The Cost of the Fiction
When a politician alters their history, the immediate casualty is trust. Every society operates on a social contract—a collective agreement that we are all playing by the same basic rules. We pay taxes, we wait our turn, and we accept that numbers mean what they mean.
When a public figure treats their own birthdate as a flexible suggestion, that contract shatters.
Consider the real-world friction this creates for the ordinary citizen. Think of the young graduate who has spent years waiting for an opportunity, constantly told they lack the experience or the standing to participate. They look at the screen, see a politician claiming to be a teenager while holding a position of immense influence, and realize the game was rigged before they even stepped onto the field. The stakes are not abstract. They are measured in the cynicism that settles into a community when accountability becomes a punchline.
The bureaucracy itself becomes complicit in the absurdity. For these documents to exist in the same official file, multiple hands had to pass them along. Multiple stamps had to be pressed into the paper. Eyes had to look directly at the contradiction and choose to see nothing at all.
This is how institutional decay happens. It does not arrive with a dramatic collapse; it settles in quietly, one unverified form at a time, until the paperwork of the state no longer reflects the reality of the people.
The Anatomy of the Excuse
When caught in the glare of the spotlight, the defensive strategy is almost always predictable. First comes the silence, a desperate hope that the news cycle will move on to a newer, shinier outrage. When that fails, the narrative shifts toward clerical error.
An administrative oversight. A typo by an overzealous assistant. A misunderstanding at the registry.
We have heard these explanations so often they have lost all meaning. They ask us to believe that a person could accidentally misplace nearly a decade and a half of their existence on a sworn legal document. They ask us to suspend our common sense and accept that the machinery of statecraft is merely clumsy, rather than calculating.
But the defense rarely addresses the core psychological reality of the situation. It takes a remarkable amount of audacity to submit conflicting identities to the public record. It requires a belief that the public is either too distracted to notice or too powerless to care. The scandal is not just the lie itself; it is the absolute confidence that the lie would work.
Mirrors and Smoke
This distortion of reality is not unique to one region or one politician. It is a symptom of a broader, global condition where facts are increasingly treated as matters of opinion. We see it when corporate executives manipulate financial projections, when influencers fabricate their entire lifestyles, and when leaders rewrite history to suit the crisis of the day.
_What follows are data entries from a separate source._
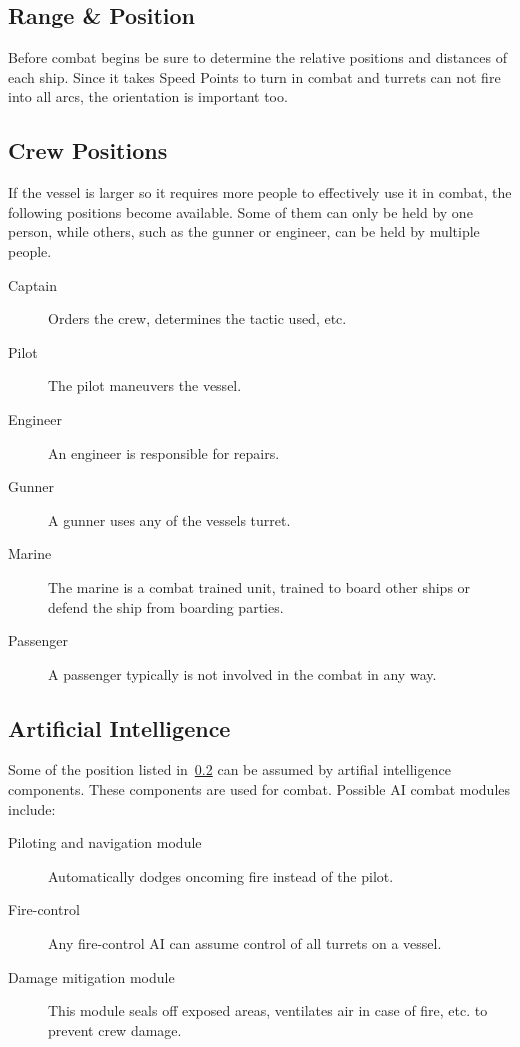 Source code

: \subsection{Range \& Position}
\label{sub:Vessels-Combat-Setup-Range}

Before combat begins be sure to determine the relative positions and distances of each ship. Since it takes Speed Points to turn in combat and turrets can not fire into all arcs, the orientation is important too.

\subsection{Crew Positions}
\label{sub:Vessels-Combat-Setup-Crew-Positions}

If the vessel is larger so it requires more people to effectively use it in combat, the following positions become available. Some of them can only be held by one person, while others, such as the gunner or engineer, can be held by multiple people.

\begin{description}
  \item[Captain] Orders the crew, determines the tactic used, etc.
  \item[Pilot] The pilot maneuvers the vessel.
  \item[Engineer] An engineer is responsible for repairs.
  \item[Gunner] A gunner uses any of the vessels turret.
  \item[Marine] The marine is a combat trained unit, trained to board other ships or defend the ship from boarding parties.
  \item[Passenger] A passenger typically is not involved in the combat in any way.
\end{description}

\subsection{Artificial Intelligence}
\label{sub:Vessels-Combat-Setup-Artificial-Intelligence}

Some of the position listed in~\ref{sub:Vessels-Combat-Setup-Crew-Positions} can be assumed by artifial intelligence components. These components are used for combat. Possible AI combat modules include:

\begin{description}
  \item[Piloting and navigation module]
  Automatically dodges oncoming fire instead of the pilot.
  \item[Fire-control]
  Any fire-control AI can assume control of all turrets on a vessel.
  \item[Damage mitigation module] This module seals off exposed areas, ventilates air in case of fire, etc. to prevent crew damage.
\end{description}

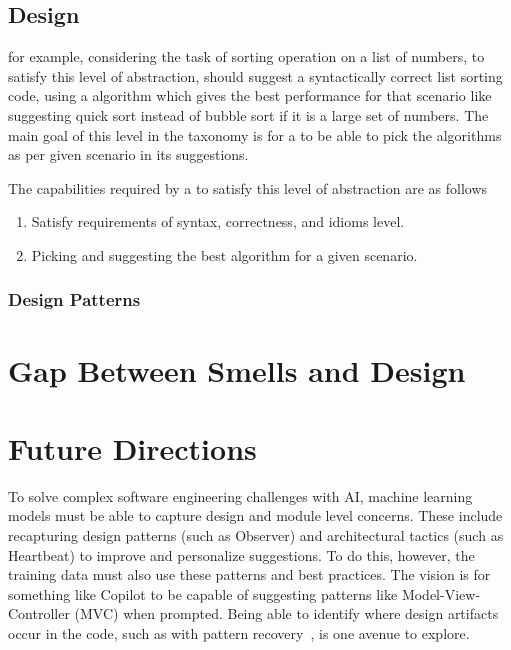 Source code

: \subsection{Design}
\label{design}

for example, considering the task of sorting operation on a list of numbers, to satisfy this level of abstraction, \cct should suggest a syntactically correct list sorting code, using a algorithm which gives the best performance for that scenario like suggesting quick sort instead of bubble sort if it is a large set of numbers. The main goal of this level in the taxonomy is for a \cct{} to be able to pick the algorithms as per given scenario in its suggestions.

The capabilities required by a \cct{} to satisfy this level of abstraction are as follows
\begin{enumerate}
    \item Satisfy requirements of syntax, correctness, and idioms level.
    \item Picking and suggesting the best algorithm for a given scenario.
\end{enumerate}

\subsubsection{Design Patterns}
\label{patterns}

\section{Gap Between Smells and Design}
\label{gap}

\section{Future Directions}
\label{future}
To solve complex software engineering challenges with AI, machine learning models must be able to capture design and module level concerns. 
These include recapturing design patterns (such as Observer) and architectural tactics (such as Heartbeat) to improve and personalize suggestions. 
To do this, however, the training data must also use these patterns and best practices.
The vision is for something like Copilot to be capable of suggesting patterns like Model-View-Controller (MVC) when prompted. 
Being able to identify where design artifacts occur in the code, such as with pattern recovery~\cite{Keim2020}, is one avenue to explore. 

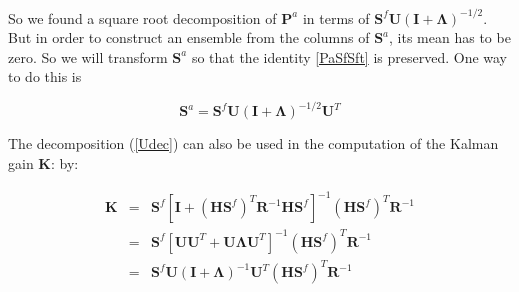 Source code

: \documentclass[a4paper,12pt]{article}
\begin{document}
So we found a square root decomposition of $\mathbf{P}^a$ in terms of $\mathbf{S}^f\mathbf{U}(\mathbf I + \mathbf \Lambda)^{-1/2}$. But in order to construct an ensemble from the columns of $\mathbf S^a$, its mean has to be zero. So we will transform $\mathbf S^a$ so that the identity \eqref{PaSfSft} is preserved. One way to do this is

\begin{equation}
   \mathbf S^a = \mathbf S^f \mathbf U (\mathbf I + \mathbf \Lambda)^{-1/2} \mathbf U^T  %
\end{equation}


The decomposition (\ref{Udec}) can also be used in the computation of the Kalman gain $\mathbf K$:
by:

\begin{eqnarray}
 \mathbf K 
&=&
\mathbf S^f
\left[
\mathbf I + (\mathbf H \mathbf S^f)^T\mathbf R^{-1} \mathbf H \mathbf S^f 
\right]^{-1}
(\mathbf H \mathbf S^f)^T\mathbf R^{-1} \\
&=&
\mathbf S^f
\left[
\mathbf U \mathbf U^T + \mathbf U \mathbf \Lambda \mathbf U^T
\right]^{-1}
(\mathbf H \mathbf S^f)^T\mathbf R^{-1} \\
&=&
 \mathbf S^f \mathbf U (\mathbf I + \mathbf \Lambda)^{-1} \mathbf U^T (\mathbf H \mathbf S^f)^T \mathbf R^{-1}\label{KU}
\end{eqnarray}

\newcommand{\one}{ \mathbf 1_{N \times 1}}




\end{document}
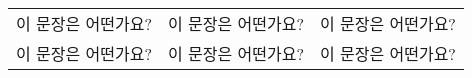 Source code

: \documentclass[12pt]{article}
\begin{document}
	
	\begin{tabular}{ | >{\raggedright}p{1.8cm} | 
					   >{\centering}p{1.8cm} | 
					   >{\raggedleft}p{1.8cm} | }
		\hline
		이 문장은 어떤가요? & 이 문장은 어떤가요? & 이 문장은 어떤가요?  
		\tabularnewline
		이 문장은 어떤가요? & 이 문장은 어떤가요? & 이 문장은 어떤가요? 
		\tabularnewline		
		\hline
	\end{tabular}
	
\end{document}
The human mind is remarkably adaptable. When surrounded by a constant stream of minor deceptions, our baseline for what is acceptable begins to shift. We grow numb. We stop demanding proof because the effort of searching for it becomes too exhausting.
That exhaustion is exactly what the architects of these scandals rely on. They know that if they can hold out long enough, the public will simply grow tired of being angry. The conversation will drift, the timeline will refresh, and the papers will be filed away in some dusty cabinet, forgotten until the next election cycle demands a new version of the truth.
The paper remains. The conflicting dates sit side by side, a permanent record of a moment when time was treated as a political commodity. The fan in the government office keeps turning, blowing cool air over files filled with names, dates, and promises, while outside the window, the world moves forward at the stubborn, unalterable pace of one second per second.